Palestinians say that Israeli authorities in Jerusalem barred them from tending to their plants in the area targeted for confiscation.


On August 10, 2018, the Israeli municipality in occupied East Jerusalem notified the Palestinian neighborhood of Silwan of an impending land confiscation project. Flyers hung by Israeli authorities identify dozens of acres in the neighborhood that will be taken for the installation of walkways and irrigation as well as “gardening purposes” over the next five years.

However, according to the Wadi Hilweh Information Center, Palestinians own most of the targeted area, along with the Greek Orthodox Church. Moreover, while Palestinians used the area to grow fruit and olive trees for decades, Israel Nature and Park Authority staff recently have arrested or threatened them with arrest for tending to their plants.

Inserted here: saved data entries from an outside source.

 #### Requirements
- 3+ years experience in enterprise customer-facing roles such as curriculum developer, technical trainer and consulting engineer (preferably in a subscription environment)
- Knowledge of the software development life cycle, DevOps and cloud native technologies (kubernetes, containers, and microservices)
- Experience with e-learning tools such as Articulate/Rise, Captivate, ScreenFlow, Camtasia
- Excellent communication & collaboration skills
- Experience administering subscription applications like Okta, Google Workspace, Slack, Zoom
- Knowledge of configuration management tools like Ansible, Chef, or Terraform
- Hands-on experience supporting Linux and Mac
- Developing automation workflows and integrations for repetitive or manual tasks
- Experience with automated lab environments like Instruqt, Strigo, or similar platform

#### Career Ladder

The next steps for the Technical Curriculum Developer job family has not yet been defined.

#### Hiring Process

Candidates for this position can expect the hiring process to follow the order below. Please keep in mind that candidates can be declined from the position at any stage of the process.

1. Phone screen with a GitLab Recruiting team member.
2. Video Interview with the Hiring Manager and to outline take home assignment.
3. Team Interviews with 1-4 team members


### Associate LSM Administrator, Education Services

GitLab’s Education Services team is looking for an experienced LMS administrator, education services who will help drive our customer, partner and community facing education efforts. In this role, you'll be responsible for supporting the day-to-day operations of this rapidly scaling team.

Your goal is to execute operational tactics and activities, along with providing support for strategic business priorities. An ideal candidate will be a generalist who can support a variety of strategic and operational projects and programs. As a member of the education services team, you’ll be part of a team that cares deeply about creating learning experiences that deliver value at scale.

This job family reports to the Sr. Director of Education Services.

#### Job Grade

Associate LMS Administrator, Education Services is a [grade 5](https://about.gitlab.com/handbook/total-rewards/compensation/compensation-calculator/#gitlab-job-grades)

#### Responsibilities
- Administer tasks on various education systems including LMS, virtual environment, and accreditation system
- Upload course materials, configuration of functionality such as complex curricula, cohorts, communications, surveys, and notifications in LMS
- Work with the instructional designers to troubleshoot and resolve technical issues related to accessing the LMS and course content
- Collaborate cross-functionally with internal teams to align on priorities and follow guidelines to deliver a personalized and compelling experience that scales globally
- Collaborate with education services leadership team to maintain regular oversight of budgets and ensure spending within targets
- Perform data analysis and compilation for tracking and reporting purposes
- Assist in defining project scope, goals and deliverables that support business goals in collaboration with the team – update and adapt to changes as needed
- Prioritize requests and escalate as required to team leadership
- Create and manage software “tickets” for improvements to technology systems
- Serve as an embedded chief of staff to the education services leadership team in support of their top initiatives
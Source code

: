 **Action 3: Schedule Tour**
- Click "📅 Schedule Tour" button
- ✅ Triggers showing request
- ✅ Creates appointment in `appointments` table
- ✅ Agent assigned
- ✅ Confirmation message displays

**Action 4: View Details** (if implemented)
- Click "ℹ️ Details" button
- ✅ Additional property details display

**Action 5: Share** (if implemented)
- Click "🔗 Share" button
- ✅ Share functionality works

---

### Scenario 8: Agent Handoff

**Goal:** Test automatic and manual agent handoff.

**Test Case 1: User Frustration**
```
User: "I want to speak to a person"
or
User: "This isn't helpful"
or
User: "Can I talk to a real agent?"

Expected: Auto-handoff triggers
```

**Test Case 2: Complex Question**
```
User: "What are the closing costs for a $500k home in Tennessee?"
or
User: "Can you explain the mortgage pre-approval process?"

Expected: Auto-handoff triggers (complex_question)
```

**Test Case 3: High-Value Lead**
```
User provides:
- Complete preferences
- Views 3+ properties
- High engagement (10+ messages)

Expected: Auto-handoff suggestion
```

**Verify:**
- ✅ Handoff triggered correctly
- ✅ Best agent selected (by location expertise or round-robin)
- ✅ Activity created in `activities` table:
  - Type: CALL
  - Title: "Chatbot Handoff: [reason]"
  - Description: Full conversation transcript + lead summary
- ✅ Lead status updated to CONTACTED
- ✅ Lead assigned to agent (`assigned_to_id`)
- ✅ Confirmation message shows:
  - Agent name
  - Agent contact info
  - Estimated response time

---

Palestinian neighborhoods in Jerusalem are the target of Israeli settlement plans, which aim to link four concentric circles of settlements, starting with the Old City, followed by the “Holy Basin” (Silwan, Sheikh Jarrah, a-Tur, Mount Zion, and the Kidron Valley), Jerusalem’s annexation border, and finally the West Bank.

Earlier this month, settlers and Israeli politicians inaugurated a Jewish tourist center in a Palestinian-owned home in Silwan.